*** Block opens ***

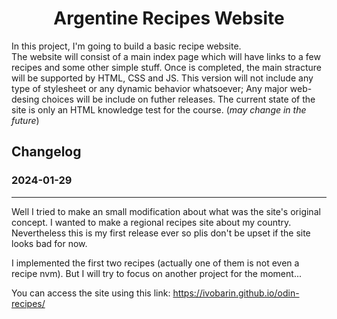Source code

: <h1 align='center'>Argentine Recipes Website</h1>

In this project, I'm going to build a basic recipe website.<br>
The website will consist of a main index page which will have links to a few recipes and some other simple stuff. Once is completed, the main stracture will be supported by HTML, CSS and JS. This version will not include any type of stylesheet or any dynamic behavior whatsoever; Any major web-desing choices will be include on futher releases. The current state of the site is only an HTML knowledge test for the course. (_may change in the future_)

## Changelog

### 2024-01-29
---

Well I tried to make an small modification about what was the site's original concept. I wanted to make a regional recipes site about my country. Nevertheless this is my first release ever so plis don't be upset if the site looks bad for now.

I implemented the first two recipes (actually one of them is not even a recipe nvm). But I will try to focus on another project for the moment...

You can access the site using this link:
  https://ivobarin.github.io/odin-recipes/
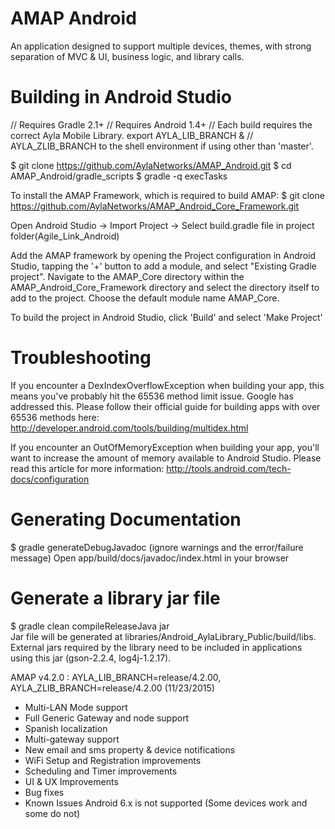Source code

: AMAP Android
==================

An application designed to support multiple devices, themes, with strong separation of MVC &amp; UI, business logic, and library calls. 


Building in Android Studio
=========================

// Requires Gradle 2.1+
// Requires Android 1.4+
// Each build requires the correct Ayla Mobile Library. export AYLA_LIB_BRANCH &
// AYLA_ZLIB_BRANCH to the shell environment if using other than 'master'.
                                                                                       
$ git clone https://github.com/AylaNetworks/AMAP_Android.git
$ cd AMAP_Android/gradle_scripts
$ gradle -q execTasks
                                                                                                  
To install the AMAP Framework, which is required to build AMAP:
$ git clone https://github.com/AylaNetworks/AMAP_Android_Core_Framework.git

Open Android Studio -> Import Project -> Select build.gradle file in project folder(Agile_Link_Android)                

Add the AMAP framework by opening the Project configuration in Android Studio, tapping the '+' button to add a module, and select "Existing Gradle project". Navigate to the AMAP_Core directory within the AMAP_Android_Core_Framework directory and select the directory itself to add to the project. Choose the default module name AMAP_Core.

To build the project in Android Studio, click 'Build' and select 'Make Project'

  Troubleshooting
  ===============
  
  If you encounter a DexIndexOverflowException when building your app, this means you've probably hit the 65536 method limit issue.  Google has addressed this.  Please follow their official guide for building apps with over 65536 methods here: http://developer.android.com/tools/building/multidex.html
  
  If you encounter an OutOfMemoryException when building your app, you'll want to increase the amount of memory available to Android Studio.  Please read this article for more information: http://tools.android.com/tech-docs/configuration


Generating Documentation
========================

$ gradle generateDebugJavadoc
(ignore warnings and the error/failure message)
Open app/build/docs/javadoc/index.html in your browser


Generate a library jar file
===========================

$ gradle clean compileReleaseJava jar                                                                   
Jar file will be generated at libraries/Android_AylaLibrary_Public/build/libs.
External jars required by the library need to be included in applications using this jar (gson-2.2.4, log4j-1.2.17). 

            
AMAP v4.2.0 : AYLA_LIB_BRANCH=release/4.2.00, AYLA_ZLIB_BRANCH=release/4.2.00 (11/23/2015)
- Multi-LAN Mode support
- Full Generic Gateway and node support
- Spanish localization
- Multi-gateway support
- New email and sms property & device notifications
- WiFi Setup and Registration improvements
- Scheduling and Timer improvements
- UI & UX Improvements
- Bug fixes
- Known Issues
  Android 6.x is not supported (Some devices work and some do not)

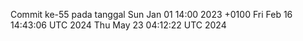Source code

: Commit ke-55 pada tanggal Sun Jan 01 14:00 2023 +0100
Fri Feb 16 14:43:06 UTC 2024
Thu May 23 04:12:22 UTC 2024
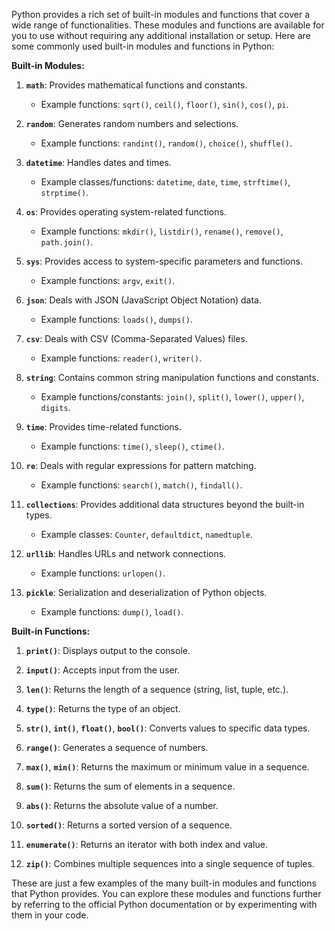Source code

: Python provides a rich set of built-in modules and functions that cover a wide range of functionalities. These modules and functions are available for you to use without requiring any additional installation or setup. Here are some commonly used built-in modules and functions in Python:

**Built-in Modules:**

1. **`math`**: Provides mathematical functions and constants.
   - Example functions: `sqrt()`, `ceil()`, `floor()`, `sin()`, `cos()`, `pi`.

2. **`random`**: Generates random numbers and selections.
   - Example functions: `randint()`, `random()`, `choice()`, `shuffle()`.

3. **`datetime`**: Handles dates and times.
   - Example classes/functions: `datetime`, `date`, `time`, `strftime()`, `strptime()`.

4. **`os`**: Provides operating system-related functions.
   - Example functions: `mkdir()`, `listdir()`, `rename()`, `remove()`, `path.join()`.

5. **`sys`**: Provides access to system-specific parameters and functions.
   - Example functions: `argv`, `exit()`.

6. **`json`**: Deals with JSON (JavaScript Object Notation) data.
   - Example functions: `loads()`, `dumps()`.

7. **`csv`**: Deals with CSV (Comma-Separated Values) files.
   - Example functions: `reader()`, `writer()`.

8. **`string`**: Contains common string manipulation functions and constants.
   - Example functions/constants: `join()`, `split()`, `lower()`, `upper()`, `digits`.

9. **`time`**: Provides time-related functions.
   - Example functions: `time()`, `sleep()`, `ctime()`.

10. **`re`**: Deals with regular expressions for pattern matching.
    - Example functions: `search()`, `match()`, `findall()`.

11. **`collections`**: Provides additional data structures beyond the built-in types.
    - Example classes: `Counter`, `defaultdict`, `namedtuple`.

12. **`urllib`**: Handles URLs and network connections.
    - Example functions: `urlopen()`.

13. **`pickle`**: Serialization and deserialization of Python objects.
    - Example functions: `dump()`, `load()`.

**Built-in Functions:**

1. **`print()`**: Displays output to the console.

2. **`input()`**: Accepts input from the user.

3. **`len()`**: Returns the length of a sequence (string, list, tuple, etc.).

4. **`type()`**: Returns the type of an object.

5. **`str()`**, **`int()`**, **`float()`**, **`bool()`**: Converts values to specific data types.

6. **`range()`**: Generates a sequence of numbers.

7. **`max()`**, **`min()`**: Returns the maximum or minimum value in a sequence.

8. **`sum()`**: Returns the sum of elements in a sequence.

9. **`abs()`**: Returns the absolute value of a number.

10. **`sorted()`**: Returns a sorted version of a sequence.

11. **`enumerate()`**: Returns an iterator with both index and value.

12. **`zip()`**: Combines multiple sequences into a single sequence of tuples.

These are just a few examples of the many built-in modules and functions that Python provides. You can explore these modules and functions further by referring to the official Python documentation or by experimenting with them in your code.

*** Block closes ***

**AIM OF THE TASK**
Leave the pictures out and repeat exactly the lines from the beginning of the records to the line bearing "## Changelog", both ends counted.

**SOLUTION FOR THIS EXERCISE**
Source code

: <h1 align='center'>Argentine Recipes Website</h1>

In this project, I'm going to build a basic recipe website.<br>
The website will consist of a main index page which will have links to a few recipes and some other simple stuff. Once is completed, the main stracture will be supported by HTML, CSS and JS. This version will not include any type of stylesheet or any dynamic behavior whatsoever; Any major web-desing choices will be include on futher releases. The current state of the site is only an HTML knowledge test for the course. (_may change in the future_)

## Changelog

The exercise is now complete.